ABOUT THIS EXERCISE:
Only the number is wanted: how many lines in the data contain "randomForest"?

- - - - -

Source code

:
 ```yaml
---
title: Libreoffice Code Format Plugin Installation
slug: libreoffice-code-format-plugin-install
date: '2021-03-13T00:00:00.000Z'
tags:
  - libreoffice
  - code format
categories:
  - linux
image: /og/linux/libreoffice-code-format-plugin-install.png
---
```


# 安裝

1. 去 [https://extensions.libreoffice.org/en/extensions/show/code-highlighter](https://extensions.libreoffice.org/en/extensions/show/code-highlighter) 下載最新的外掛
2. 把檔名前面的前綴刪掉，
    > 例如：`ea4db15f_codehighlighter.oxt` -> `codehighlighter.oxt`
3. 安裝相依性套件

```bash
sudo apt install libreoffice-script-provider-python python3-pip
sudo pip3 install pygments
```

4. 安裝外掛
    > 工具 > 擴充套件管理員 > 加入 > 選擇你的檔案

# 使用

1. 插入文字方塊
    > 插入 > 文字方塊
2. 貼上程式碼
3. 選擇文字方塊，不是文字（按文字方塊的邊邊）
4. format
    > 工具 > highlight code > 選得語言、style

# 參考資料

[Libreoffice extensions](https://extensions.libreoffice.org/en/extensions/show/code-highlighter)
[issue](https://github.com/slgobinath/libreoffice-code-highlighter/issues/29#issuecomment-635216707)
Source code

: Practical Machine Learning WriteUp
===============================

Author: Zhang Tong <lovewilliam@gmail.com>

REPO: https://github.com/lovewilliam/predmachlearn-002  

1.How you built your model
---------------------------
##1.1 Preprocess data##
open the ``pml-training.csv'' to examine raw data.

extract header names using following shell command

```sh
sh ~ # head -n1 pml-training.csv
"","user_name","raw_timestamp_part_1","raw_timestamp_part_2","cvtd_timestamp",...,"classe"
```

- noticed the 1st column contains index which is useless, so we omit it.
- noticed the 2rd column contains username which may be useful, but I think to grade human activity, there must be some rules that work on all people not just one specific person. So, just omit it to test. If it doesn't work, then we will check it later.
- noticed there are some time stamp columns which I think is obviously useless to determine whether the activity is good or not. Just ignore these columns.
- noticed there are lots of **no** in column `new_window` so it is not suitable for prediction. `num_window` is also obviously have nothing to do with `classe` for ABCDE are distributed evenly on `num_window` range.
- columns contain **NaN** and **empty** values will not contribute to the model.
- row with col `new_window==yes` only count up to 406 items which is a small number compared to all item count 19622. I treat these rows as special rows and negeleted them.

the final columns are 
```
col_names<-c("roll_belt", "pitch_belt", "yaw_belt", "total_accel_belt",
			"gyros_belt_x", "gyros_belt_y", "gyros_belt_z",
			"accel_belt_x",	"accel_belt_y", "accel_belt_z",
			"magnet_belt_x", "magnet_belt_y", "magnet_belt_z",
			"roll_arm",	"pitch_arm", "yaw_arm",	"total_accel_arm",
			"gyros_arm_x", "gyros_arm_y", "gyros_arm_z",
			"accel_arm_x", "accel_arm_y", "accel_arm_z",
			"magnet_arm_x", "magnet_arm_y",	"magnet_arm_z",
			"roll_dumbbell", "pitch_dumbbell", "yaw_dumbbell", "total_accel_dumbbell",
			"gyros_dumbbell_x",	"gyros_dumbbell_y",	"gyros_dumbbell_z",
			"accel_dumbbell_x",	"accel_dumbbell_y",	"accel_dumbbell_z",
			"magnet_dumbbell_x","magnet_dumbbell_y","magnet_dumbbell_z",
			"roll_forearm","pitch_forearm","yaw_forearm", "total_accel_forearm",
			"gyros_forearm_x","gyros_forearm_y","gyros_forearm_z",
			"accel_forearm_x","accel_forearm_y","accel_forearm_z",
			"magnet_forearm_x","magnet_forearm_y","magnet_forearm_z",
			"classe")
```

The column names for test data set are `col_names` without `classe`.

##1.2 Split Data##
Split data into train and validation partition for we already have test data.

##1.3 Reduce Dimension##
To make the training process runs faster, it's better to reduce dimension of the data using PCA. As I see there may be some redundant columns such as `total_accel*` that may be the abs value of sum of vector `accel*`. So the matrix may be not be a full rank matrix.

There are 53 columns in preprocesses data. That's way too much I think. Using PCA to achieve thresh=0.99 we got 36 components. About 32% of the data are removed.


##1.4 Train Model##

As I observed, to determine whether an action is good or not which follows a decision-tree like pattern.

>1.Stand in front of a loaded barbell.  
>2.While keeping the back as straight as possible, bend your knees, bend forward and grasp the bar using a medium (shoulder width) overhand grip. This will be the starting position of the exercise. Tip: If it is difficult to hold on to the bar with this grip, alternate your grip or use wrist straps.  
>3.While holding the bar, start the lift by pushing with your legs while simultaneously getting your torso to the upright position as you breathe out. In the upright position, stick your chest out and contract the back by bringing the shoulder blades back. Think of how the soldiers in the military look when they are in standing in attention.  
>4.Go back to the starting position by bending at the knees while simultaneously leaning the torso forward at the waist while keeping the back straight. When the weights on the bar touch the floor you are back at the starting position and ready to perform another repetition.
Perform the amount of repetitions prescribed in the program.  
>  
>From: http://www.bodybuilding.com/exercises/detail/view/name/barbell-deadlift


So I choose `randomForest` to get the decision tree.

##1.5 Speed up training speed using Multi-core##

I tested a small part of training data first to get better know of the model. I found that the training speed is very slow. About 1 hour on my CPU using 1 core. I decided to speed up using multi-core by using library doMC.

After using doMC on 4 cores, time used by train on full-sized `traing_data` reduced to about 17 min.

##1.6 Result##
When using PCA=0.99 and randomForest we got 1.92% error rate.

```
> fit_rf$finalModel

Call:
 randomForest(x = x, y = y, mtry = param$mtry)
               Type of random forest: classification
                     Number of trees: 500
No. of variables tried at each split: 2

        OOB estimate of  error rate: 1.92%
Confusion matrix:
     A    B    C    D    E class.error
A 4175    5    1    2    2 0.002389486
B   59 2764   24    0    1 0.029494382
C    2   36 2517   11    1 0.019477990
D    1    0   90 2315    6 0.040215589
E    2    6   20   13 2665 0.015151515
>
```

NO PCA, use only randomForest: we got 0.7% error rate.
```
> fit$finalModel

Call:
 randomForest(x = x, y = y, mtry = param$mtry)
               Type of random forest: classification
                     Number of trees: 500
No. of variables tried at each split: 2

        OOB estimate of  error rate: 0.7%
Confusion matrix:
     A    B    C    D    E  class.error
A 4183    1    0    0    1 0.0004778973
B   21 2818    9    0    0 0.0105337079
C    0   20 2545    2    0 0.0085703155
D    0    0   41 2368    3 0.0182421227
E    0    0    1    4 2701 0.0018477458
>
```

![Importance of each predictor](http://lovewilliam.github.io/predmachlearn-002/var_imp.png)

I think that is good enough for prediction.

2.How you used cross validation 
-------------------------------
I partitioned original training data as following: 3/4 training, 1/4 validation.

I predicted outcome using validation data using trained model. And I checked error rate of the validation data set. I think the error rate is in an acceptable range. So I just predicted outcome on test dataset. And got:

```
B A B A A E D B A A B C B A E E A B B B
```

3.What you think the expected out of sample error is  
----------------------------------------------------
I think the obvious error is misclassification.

- - - - -

SOLUTION BELOW:
5